Code Green Networks, which was launched by the founders of SonicWall, aims to tackle this problem. Code Green's newest offering, the CI-750 Content Inspection Appliance, is geared specifically for networks with 250 or fewer users and offers the same features and functionality as its higher-end products, starting at $10,000.
The CI-750 uses "fingerprints" to identify both structured data such as Social Security or credit card numbers, and unstructured data such as documents, files, source code, and so on. Where many DLP products for smaller businesses rely on filtering for certain file types or provide only basic keyword or pattern matching, Code Green's technology creates hash values of the actual data to be protected and scans outgoing traffic for matches.
We found Code Green's fingerprinting technology accurate, and a built-in mail transfer agent lets administrators quarantine SMTP traffic that contains sensitive information. However, without the help of third-party proxies, the appliance is blind to encrypted data, and it can't stop movement of internetwork and Web-based traffic. This means the appliance represents only part of a robust DLP system.
The CI-750 can be deployed in a variety of ways. Included in our kit was a network tap device, which let us passively monitor traffic flowing through our WAN connection, and a mail transfer agent. Customers can route outgoing messages from their mail servers through the mail transfer agent for additional mail-filtering abilities; questionable e-mail can be held until approved by an administrator. Admins also can create policies to encrypt e-mail carrying sensitive information. This functionality is provided via Code Green's partnership with the Voltage Security Network, which offers e-mail encryption as a service.
After connecting the device to our network, we selected sources of data that the appliance should protect. It has built-in functionality to fingerprint both structured and unstructured data such as that in CIFS. Setup for CIFS was simply a matter of providing the server and share name, along with appropriate access credentials. The device then scans the share at user-defined intervals. CIFS scanning was trouble-free and didn't cause performance issues on our Windows file server.
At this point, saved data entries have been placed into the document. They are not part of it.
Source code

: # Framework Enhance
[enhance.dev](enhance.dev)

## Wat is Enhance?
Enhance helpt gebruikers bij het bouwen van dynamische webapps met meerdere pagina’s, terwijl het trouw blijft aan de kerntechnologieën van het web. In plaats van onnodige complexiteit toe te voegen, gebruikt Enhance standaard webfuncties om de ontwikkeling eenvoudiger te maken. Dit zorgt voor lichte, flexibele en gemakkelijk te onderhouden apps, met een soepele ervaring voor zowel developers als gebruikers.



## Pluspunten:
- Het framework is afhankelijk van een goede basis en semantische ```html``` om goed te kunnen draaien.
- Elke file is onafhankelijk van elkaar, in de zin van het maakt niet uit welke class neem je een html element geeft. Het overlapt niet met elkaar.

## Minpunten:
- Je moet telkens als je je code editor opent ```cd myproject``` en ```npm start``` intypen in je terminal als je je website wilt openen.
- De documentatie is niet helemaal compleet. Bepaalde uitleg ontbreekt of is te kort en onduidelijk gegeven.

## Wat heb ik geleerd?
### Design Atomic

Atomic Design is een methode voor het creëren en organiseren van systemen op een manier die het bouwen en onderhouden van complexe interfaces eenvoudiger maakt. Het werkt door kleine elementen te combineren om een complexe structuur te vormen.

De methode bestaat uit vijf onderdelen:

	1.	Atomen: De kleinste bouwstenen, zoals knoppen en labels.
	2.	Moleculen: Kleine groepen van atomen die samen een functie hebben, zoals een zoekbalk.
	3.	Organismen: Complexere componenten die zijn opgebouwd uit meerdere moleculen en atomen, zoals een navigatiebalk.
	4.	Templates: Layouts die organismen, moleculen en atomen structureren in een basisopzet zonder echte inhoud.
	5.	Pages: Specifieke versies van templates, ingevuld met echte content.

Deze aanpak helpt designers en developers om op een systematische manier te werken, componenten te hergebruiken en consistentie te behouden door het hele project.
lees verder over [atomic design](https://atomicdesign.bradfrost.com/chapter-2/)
It also would make more sense if the device could use Web pages as sources directly; support for other data stores also would increase the out-of-the-box functionality of this appliance and eliminate the need for extra scripting. It should be noted, however, that many competing offerings, some substantially more expensive, don't even offer database integration.
After selecting data sources for fingerprinting, IT then defines traffic to monitor and what actions should be taken in the event a leak is detected. We configured some very widely scoped rules and found that the CI-750 did an outstanding job alerting us to data leaks occurring within e-mail, Web, IM, and even compressed archive transmissions.
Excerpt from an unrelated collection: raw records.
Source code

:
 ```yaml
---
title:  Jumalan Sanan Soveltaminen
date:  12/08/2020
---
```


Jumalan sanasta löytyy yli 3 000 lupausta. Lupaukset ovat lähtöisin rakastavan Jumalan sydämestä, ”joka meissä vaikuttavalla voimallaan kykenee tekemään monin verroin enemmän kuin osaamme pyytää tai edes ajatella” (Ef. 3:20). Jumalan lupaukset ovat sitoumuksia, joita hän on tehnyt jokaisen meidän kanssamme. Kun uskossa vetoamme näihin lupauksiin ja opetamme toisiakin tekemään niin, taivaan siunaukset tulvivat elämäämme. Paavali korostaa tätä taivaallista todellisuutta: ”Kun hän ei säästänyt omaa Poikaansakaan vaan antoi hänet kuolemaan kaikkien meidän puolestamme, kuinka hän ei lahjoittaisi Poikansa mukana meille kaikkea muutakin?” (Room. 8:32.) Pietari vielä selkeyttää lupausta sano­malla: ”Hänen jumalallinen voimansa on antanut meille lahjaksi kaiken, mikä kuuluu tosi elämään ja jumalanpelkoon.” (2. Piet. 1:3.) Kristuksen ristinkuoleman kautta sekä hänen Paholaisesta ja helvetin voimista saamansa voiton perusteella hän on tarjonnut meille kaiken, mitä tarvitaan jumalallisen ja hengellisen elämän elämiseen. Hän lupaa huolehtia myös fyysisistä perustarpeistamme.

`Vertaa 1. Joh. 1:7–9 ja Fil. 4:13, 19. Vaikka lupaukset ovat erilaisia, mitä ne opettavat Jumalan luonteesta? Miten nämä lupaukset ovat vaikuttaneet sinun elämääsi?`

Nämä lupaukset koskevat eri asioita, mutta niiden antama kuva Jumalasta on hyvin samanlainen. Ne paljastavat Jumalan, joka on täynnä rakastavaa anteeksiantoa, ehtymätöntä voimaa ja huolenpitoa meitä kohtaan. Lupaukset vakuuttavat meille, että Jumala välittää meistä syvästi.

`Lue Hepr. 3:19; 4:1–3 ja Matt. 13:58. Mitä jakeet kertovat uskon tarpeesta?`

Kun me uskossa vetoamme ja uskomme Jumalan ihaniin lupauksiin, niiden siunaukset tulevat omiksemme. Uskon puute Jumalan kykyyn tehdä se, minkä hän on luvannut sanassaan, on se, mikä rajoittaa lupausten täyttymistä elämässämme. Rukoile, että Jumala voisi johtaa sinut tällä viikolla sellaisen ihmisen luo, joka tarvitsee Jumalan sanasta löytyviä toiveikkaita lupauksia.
We included a two-sentence excerpt from a contract in an e-mail to a client. A moment later, we had an e-mail stating that there had been a violation. The administrator interface on the appliance showed that an e-mail had been sent to our customer and had the full context of the e-mail to show the violation. The interface can also display past violations that may have been related.
While we were impressed with the accuracy of the fingerprinting, the appliance wasn't able to actually quarantine the message because it was sent via Web mail. Companies that want robust blocking of Web and network traffic will have to invest in a proxy device. The Code Green appliance can be configured as an Internet Content Adaptation Protocol server when connected to an ICAP proxy, such as those from Blue Coat Systems or Squid. When so connected, Code Green can block HTTP, HTTPS, and FTP traffic. It also can decrypt traffic for inspection.
Laptops also will pose a problem for Code Green customers. The company offers an endpoint agent that controls the use of removable media such as flash drives and CDs. It also can enforce encryption of data saved to removable media, and the agent tracks the file names and types that are read from or stored on this media. However, laptops that are off the corporate network also are outside the policy controls of the Code Green appliance, meaning sensitive data can be sent via the Web or network protocols.